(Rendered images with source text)

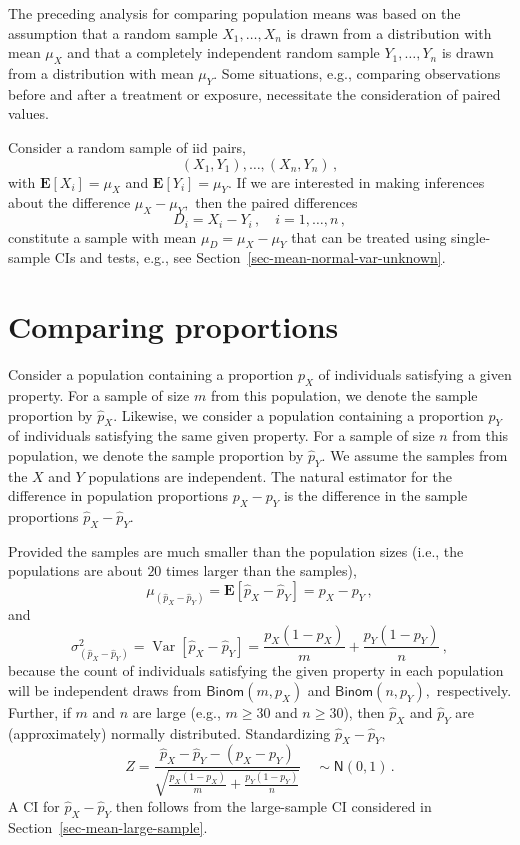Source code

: \documentclass[
  a4paper,
  DIV=11,
  numbers=noendperiod,
  oneside]{scrreprt}
\theoremstyle{plain}
\theoremstyle{definition}
\theoremstyle{definition}
\theoremstyle{definition}
\theoremstyle{plain}
\theoremstyle{remark}
\begin{document}
The preceding analysis for comparing population means was based on the
assumption that a random sample \(X_1, \dots, X_n\) is drawn from a
distribution with mean \(\mu_X\) and that a completely independent
random sample \(Y_1, \dots, Y_n\) is drawn from a distribution with mean
\(\mu_Y.\) Some situations, e.g., comparing observations before and
after a treatment or exposure, necessitate the consideration of paired
values.

Consider a random sample of iid pairs, \[
(X_1, Y_1), \dots, (X_n, Y_n)\,,
\] with \(\mathbf{E}[X_i] = \mu_X\) and \(\mathbf{E}[Y_i] = \mu_Y.\) If
we are interested in making inferences about the difference
\(\mu_X - \mu_Y,\) then the paired differences \[
D_i = X_i - Y_i \,,\quad  i=1, \dots, n\,,
\] constitute a sample with mean \(\mu_D = \mu_X - \mu_Y\) that can be
treated using single-sample CIs and tests, e.g., see
Section~\ref{sec-mean-normal-var-unknown}.

\section{Comparing proportions}\label{sec-compare-proportions}

Consider a population containing a proportion \(p_X\) of individuals
satisfying a given property. For a sample of size \(m\) from this
population, we denote the sample proportion by \(\widehat{p}_X.\)
Likewise, we consider a population containing a proportion \(p_Y\) of
individuals satisfying the same given property. For a sample of size
\(n\) from this population, we denote the sample proportion by
\(\widehat{p}_Y.\) We assume the samples from the \(X\) and \(Y\)
populations are independent. The natural estimator for the difference in
population proportions \(p_X - p_Y\) is the difference in the sample
proportions \(\widehat{p}_X - \widehat{p}_Y.\)

Provided the samples are much smaller than the population sizes (i.e.,
the populations are about \(20\) times larger than the samples), \[
 \mu_{(\widehat{p}_X - \widehat{p}_Y)} = \mathbf{E}[\widehat{p}_X - \widehat{p}_Y] = p_X - p_Y\,,
\] and \[
 \sigma_{(\widehat{p}_X - \widehat{p}_Y)}^2 = \mathop{\mathrm{Var}}[\widehat{p}_X - \widehat{p}_Y] 
 = \frac{p_X(1-p_X)}{m} + \frac{p_Y(1-p_Y)}{n}\,,
\] because the count of individuals satisfying the given property in
each population will be independent draws from
\(\mathsf{Binom}(m, p_X)\) and \(\mathsf{Binom}(n, p_Y),\) respectively.
Further, if \(m\) and \(n\) are large (e.g., \(m \geq 30\) and
\(n \geq 30\)), then \(\widehat{p}_X\) and \(\widehat{p}_Y\) are
(approximately) normally distributed. Standardizing
\(\widehat{p}_X - \widehat{p}_Y,\) \[
 Z = \frac{\widehat{p}_X - \widehat{p}_Y - (p_X - p_Y)}{\sqrt{\frac{p_X(1-p_X)}{m} + \frac{p_Y(1-p_Y)}{n}}}
 \quad \sim \mathsf{N}(0,1)\,.
\] A CI for \(\widehat{p}_X - \widehat{p}_Y\) then follows from the
large-sample CI considered in Section~\ref{sec-mean-large-sample}.
\end{document}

**About this task:**
The answer must be exactly the lines from the one containing "Likewise, we consider" through the final line of the data, both ends included, and nothing else.

**Written response:**
Likewise, we consider a population containing a proportion \(p_Y\) of
individuals satisfying the same given property. For a sample of size
\(n\) from this population, we denote the sample proportion by
\(\widehat{p}_Y.\) We assume the samples from the \(X\) and \(Y\)
populations are independent. The natural estimator for the difference in
population proportions \(p_X - p_Y\) is the difference in the sample
proportions \(\widehat{p}_X - \widehat{p}_Y.\)

Provided the samples are much smaller than the population sizes (i.e.,
the populations are about \(20\) times larger than the samples), \[
 \mu_{(\widehat{p}_X - \widehat{p}_Y)} = \mathbf{E}[\widehat{p}_X - \widehat{p}_Y] = p_X - p_Y\,,
\] and \[
 \sigma_{(\widehat{p}_X - \widehat{p}_Y)}^2 = \mathop{\mathrm{Var}}[\widehat{p}_X - \widehat{p}_Y] 
 = \frac{p_X(1-p_X)}{m} + \frac{p_Y(1-p_Y)}{n}\,,
\] because the count of individuals satisfying the given property in
each population will be independent draws from
\(\mathsf{Binom}(m, p_X)\) and \(\mathsf{Binom}(n, p_Y),\) respectively.
Further, if \(m\) and \(n\) are large (e.g., \(m \geq 30\) and
\(n \geq 30\)), then \(\widehat{p}_X\) and \(\widehat{p}_Y\) are
(approximately) normally distributed. Standardizing
\(\widehat{p}_X - \widehat{p}_Y,\) \[
 Z = \frac{\widehat{p}_X - \widehat{p}_Y - (p_X - p_Y)}{\sqrt{\frac{p_X(1-p_X)}{m} + \frac{p_Y(1-p_Y)}{n}}}
 \quad \sim \mathsf{N}(0,1)\,.
\] A CI for \(\widehat{p}_X - \widehat{p}_Y\) then follows from the
large-sample CI considered in Section~\ref{sec-mean-large-sample}.
\end{document}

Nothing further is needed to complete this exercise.